→ **What you have to do**:
Filter the entries for lines with the word "ggplot".

Start of Data supplied

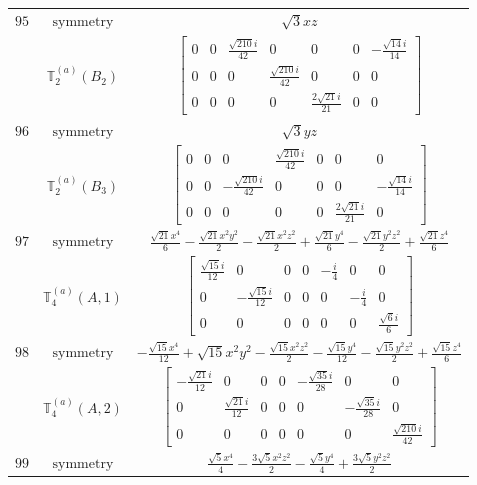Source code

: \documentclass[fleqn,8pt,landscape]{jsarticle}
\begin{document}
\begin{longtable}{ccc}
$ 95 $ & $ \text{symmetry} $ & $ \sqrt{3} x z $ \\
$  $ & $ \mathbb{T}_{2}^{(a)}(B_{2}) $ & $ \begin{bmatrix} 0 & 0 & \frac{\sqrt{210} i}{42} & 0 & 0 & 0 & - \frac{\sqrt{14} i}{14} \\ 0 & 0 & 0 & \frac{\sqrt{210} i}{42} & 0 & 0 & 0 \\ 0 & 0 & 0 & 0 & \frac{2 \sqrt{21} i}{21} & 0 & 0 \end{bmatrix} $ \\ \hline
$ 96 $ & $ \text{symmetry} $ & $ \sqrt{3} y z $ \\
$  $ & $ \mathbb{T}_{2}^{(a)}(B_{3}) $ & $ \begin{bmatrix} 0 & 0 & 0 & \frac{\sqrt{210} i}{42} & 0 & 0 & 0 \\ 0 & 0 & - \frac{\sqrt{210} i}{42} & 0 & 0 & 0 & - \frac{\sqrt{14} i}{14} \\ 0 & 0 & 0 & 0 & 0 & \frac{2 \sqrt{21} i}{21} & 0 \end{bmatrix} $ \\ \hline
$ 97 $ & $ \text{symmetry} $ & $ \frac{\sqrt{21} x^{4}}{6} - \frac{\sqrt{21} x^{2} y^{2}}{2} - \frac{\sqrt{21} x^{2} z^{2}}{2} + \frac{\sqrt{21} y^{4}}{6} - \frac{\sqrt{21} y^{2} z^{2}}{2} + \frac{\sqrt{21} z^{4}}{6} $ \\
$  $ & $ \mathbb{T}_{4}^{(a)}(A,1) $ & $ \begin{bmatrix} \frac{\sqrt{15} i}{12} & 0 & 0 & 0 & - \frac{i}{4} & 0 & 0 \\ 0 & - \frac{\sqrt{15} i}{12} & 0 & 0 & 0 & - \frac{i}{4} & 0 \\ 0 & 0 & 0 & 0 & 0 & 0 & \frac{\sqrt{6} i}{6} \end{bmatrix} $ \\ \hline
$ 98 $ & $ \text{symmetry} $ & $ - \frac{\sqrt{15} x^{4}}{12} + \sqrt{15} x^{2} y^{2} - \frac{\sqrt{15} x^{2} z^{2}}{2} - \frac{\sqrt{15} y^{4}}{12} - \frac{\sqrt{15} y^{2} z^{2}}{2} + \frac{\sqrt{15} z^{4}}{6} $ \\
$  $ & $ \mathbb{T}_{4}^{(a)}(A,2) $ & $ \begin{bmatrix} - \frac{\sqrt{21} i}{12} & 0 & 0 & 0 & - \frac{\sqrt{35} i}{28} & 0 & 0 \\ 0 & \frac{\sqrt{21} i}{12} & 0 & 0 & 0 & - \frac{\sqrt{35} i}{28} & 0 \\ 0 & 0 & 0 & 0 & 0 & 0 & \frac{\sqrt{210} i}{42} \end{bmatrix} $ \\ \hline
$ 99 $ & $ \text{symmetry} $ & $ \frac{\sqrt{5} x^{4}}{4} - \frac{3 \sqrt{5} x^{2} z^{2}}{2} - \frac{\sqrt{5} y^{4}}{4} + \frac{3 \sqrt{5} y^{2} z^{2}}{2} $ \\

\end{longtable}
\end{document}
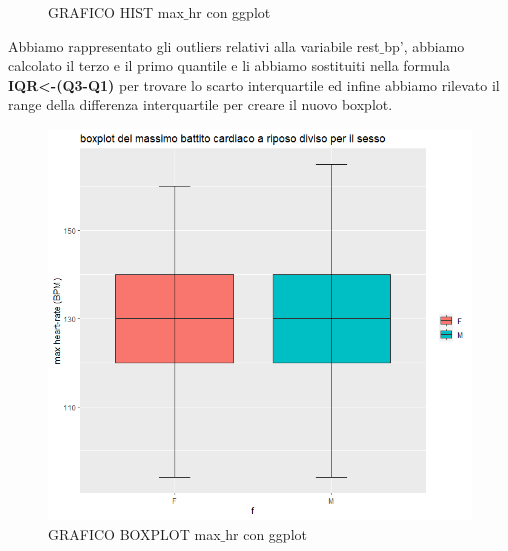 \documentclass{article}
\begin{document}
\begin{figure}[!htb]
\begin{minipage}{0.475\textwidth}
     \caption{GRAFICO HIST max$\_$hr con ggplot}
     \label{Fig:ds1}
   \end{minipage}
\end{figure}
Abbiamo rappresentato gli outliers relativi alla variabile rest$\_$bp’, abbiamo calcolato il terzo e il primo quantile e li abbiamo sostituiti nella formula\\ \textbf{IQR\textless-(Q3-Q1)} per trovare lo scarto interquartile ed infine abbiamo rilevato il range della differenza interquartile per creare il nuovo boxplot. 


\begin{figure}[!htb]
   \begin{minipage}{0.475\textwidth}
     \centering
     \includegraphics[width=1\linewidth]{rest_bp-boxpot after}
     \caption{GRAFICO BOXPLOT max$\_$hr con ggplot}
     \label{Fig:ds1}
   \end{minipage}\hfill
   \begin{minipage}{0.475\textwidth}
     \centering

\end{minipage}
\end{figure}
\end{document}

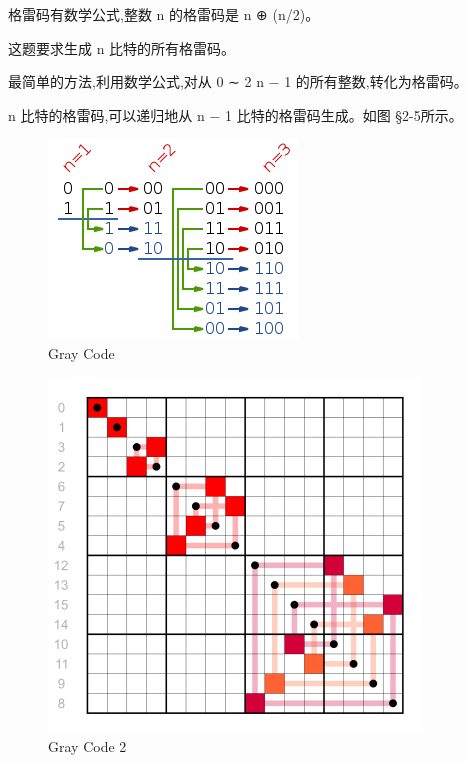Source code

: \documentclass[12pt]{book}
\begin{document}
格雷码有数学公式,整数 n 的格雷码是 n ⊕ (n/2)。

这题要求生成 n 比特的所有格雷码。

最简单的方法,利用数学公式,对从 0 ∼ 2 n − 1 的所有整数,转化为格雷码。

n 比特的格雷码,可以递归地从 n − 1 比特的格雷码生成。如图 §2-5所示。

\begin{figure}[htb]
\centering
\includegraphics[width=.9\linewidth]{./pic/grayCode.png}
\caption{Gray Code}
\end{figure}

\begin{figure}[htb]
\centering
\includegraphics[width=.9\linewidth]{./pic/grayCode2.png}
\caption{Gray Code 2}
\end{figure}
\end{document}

End of Data supplied

→ **Answer to this exercise**:
     \caption{GRAFICO HIST max$\_$hr con ggplot}
     \caption{GRAFICO BOXPLOT max$\_$hr con ggplot}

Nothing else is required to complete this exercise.